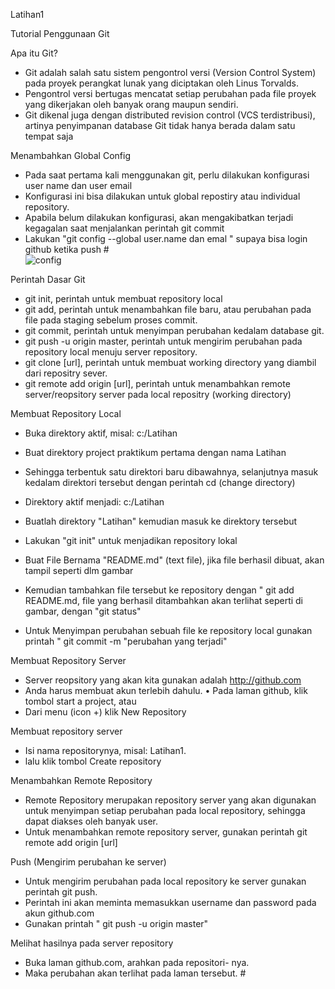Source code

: Latihan1                                                                                                

Tutorial Penggunaan Git

Apa itu Git? 

- Git adalah salah satu sistem pengontrol versi (Version Control System) pada proyek perangkat lunak yang diciptakan oleh Linus Torvalds.
- Pengontrol versi bertugas mencatat setiap perubahan pada file proyek yang dikerjakan oleh banyak orang maupun sendiri.
- Git dikenal juga dengan distributed revision control (VCS terdistribusi), artinya penyimpanan database Git tidak hanya berada dalam satu tempat saja


Menambahkan Global Config

- Pada saat pertama kali menggunakan git, perlu dilakukan konfigurasi user name dan user email                            
- Konfigurasi ini bisa dilakukan untuk global repostiry atau individual repository.                                   
- Apabila belum dilakukan konfigurasi, akan mengakibatkan terjadi kegagalan saat menjalankan perintah git commit                    
- Lakukan "git config --global user.name dan emal " supaya bisa login github ketika push #  
![config](https://user-images.githubusercontent.com/46749350/51788075-b75c4300-212e-11e9-8323-2d41c528e2c2.jpg)

Perintah Dasar Git

- git init, perintah untuk membuat repository local
- git add, perintah untuk menambahkan file baru, atau perubahan pada file pada staging sebelum proses commit.
- git commit, perintah untuk menyimpan perubahan kedalam database git.
- git push -u origin master, perintah untuk mengirim perubahan pada repository local menuju server repository.
- git clone [url], perintah untuk membuat working directory yang diambil dari repositry sever.
- git remote add origin [url], perintah untuk menambahkan remote server/reopsitory server pada local repositry (working directory)


Membuat Repository Local

- Buka direktory aktif, misal: c:/Latihan
- Buat direktory project praktikum pertama dengan nama Latihan
- Sehingga terbentuk satu direktori baru dibawahnya, selanjutnya masuk kedalam direktori tersebut dengan perintah cd (change directory)
- Direktory aktif menjadi: c:/Latihan
- Buatlah direktory "Latihan" kemudian masuk ke direktory tersebut

- Lakukan "git init" untuk menjadikan repository lokal

- Buat File Bernama "README.md" (text file), jika file berhasil dibuat, akan tampil seperti dlm gambar

- Kemudian tambahkan file tersebut ke repository dengan " git add README.md, file yang berhasil ditambahkan akan terlihat seperti di gambar, dengan "git status"

- Untuk Menyimpan perubahan sebuah file ke repository local gunakan printah " git commit -m "perubahan yang terjadi"


Membuat Repository Server

- Server reopsitory yang akan kita gunakan adalah http://github.com
- Anda harus membuat akun terlebih dahulu. • Pada laman github, klik tombol start a project, atau
- Dari menu (icon +) klik New Repository


Membuat repository server 

- Isi nama repositorynya, misal: Latihan1.
- lalu klik tombol Create repository

Menambahkan Remote Repository 

- Remote Repository merupakan repository server yang akan digunakan untuk menyimpan setiap perubahan pada local repository, sehingga dapat diakses oleh banyak user.
- Untuk menambahkan remote repository server, gunakan perintah git remote add origin [url]

Push (Mengirim perubahan ke server) 

- Untuk mengirim perubahan pada local repository ke server gunakan perintah git push.
- Perintah ini akan meminta memasukkan username dan password pada akun github.com
- Gunakan printah " git push -u origin master"


Melihat hasilnya pada server repository 

- Buka laman github.com, arahkan pada repositori- nya.
- Maka perubahan akan terlihat pada laman tersebut. #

******************************

(Directions)
Look through the records and give only the number of lines where the string "database" appears.

(Task output)
2